Collected data
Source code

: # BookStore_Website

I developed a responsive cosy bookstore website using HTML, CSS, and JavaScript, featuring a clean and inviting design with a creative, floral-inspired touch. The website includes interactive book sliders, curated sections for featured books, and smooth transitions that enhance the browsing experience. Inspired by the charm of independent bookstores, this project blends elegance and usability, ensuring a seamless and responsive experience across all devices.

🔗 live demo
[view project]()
* * *
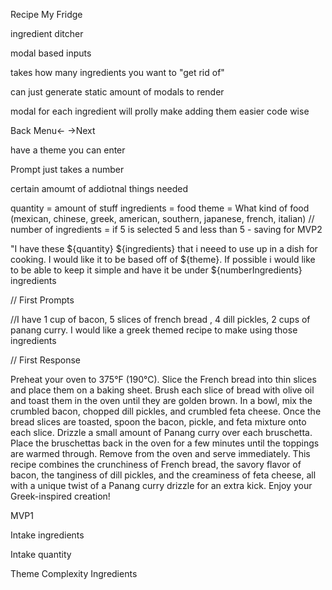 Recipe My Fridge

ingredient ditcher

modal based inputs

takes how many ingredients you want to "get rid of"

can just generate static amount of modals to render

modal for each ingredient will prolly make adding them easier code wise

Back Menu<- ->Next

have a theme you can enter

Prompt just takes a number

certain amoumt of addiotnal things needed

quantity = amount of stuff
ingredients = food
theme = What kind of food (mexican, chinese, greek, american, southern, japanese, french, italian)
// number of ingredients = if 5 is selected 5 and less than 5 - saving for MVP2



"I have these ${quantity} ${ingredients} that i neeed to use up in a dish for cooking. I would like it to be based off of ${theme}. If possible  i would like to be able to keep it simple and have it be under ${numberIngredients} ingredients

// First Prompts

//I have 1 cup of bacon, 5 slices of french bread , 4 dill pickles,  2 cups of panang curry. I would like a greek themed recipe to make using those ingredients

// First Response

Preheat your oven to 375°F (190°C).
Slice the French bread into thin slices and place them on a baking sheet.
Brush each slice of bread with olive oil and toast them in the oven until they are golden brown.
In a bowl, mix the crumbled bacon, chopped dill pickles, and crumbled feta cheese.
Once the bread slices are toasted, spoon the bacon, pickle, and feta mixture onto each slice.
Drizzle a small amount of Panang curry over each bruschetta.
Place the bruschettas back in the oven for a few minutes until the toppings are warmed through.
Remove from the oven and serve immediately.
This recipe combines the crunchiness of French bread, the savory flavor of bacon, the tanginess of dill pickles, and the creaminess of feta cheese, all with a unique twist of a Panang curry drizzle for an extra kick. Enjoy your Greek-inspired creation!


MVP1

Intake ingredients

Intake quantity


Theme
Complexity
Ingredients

__Activity__
Set down, unchanged, only those lines above that fall between the line with "takes how many" and the line with "ingredients = food", the two end lines included.

__Result__
takes how many ingredients you want to "get rid of"

can just generate static amount of modals to render

modal for each ingredient will prolly make adding them easier code wise

Back Menu<- ->Next

have a theme you can enter

Prompt just takes a number

certain amoumt of addiotnal things needed

quantity = amount of stuff
ingredients = food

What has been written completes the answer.